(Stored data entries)

········

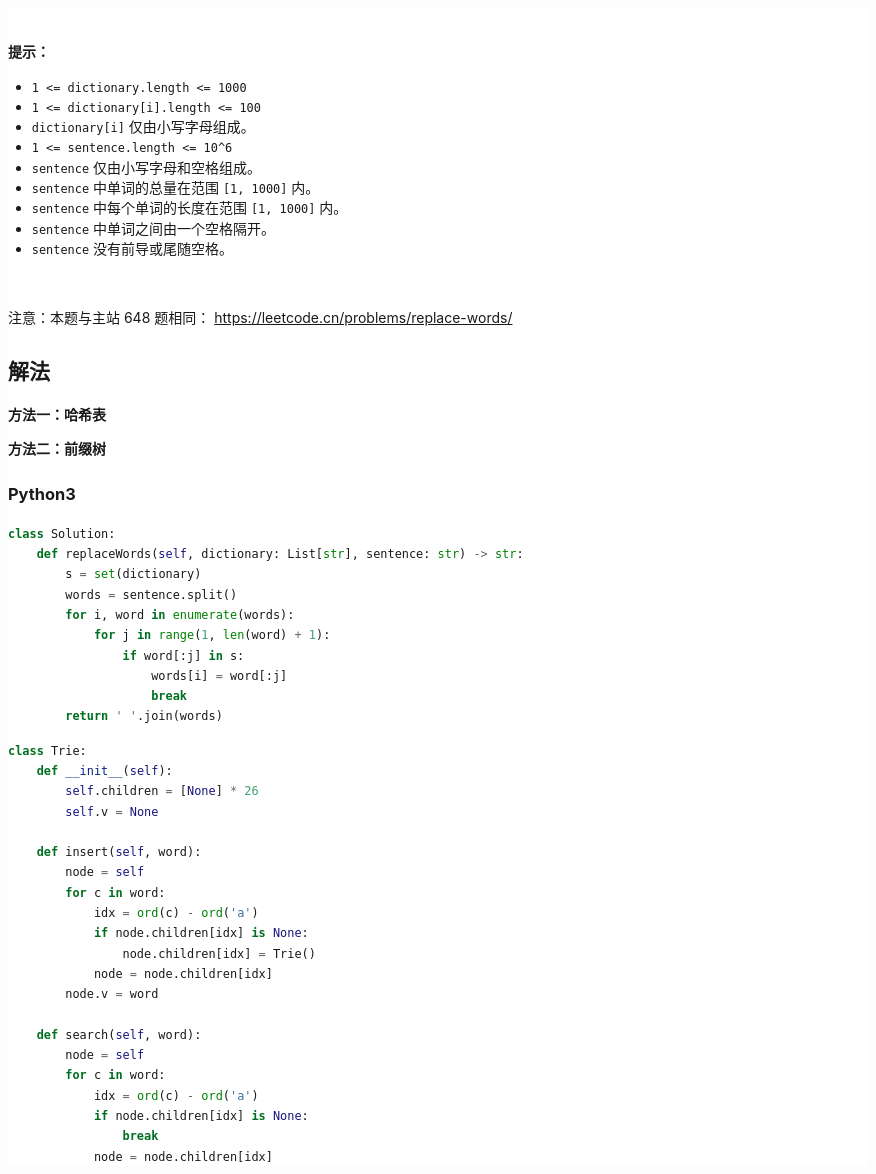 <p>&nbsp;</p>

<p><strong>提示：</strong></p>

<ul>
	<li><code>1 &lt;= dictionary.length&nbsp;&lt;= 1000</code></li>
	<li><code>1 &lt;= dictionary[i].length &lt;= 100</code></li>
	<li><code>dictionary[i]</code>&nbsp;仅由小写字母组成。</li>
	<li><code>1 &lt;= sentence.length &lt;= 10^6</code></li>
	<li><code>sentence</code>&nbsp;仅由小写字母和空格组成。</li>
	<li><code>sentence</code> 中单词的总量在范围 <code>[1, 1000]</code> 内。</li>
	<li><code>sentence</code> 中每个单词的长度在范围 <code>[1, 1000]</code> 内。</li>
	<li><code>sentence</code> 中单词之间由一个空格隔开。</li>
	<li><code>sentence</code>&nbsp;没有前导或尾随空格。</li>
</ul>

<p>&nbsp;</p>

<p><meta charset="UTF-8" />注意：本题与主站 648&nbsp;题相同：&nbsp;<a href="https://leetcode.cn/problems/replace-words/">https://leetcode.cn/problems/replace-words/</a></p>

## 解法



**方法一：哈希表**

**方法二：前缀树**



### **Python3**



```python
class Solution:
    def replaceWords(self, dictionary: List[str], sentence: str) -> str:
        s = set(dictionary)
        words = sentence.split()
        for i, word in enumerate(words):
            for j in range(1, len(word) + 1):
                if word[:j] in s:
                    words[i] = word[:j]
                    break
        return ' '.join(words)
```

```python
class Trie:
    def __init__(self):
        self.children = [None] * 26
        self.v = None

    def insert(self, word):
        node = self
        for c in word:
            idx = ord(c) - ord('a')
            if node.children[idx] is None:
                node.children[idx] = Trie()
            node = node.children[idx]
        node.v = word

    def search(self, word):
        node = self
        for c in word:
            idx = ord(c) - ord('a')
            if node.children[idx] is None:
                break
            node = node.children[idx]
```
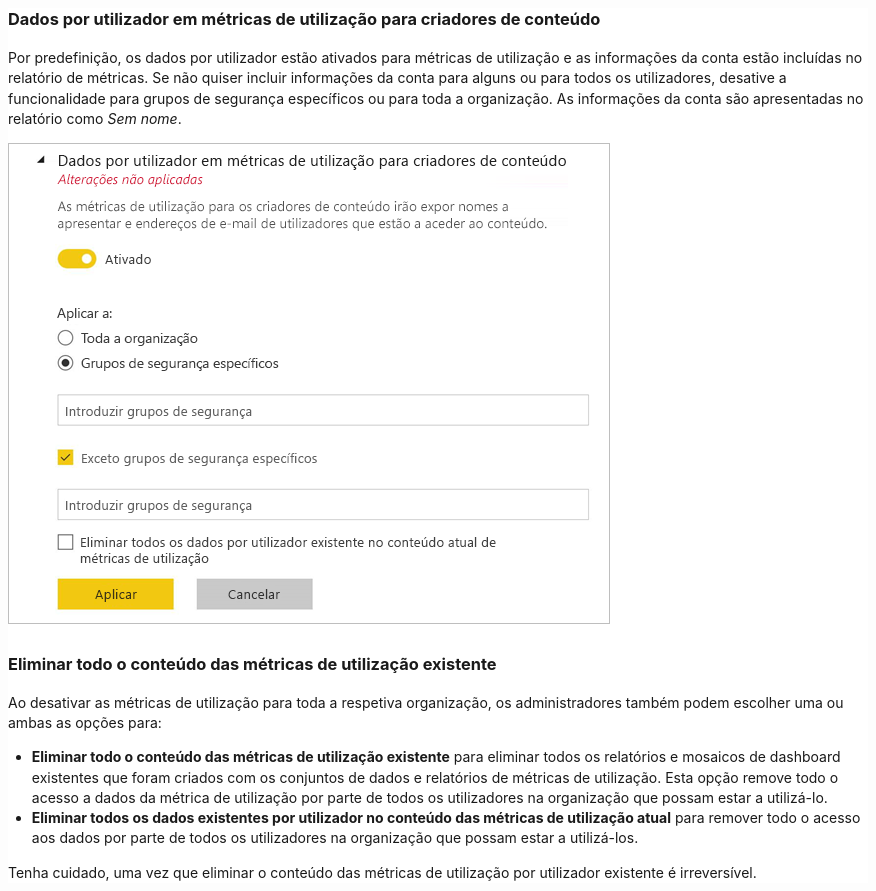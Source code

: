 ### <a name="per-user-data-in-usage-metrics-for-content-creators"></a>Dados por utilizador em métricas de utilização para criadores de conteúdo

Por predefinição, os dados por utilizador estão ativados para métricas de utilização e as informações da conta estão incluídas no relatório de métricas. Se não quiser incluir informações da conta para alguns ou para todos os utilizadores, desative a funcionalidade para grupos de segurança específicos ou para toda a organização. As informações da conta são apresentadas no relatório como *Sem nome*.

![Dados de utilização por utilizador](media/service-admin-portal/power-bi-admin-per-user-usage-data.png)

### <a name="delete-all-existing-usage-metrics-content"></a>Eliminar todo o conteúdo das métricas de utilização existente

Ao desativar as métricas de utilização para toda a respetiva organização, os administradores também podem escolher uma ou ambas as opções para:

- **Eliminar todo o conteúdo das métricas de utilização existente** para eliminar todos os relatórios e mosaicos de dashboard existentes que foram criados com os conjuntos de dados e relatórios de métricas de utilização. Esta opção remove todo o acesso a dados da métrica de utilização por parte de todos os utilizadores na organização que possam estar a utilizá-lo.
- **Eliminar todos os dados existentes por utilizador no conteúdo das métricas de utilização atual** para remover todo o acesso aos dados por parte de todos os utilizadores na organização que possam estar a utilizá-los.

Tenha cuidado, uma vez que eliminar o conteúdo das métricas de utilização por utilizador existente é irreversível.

········

◆ YOUR GOAL:
Using the entries above, find all lines with "sentence". Copy them.

◆ COMPLETED EXERCISE:
	<li><code>1 &lt;= sentence.length &lt;= 10^6</code></li>
	<li><code>sentence</code>&nbsp;仅由小写字母和空格组成。</li>
	<li><code>sentence</code> 中单词的总量在范围 <code>[1, 1000]</code> 内。</li>
	<li><code>sentence</code> 中每个单词的长度在范围 <code>[1, 1000]</code> 内。</li>
	<li><code>sentence</code> 中单词之间由一个空格隔开。</li>
	<li><code>sentence</code>&nbsp;没有前导或尾随空格。</li>
    def replaceWords(self, dictionary: List[str], sentence: str) -> str:
        words = sentence.split()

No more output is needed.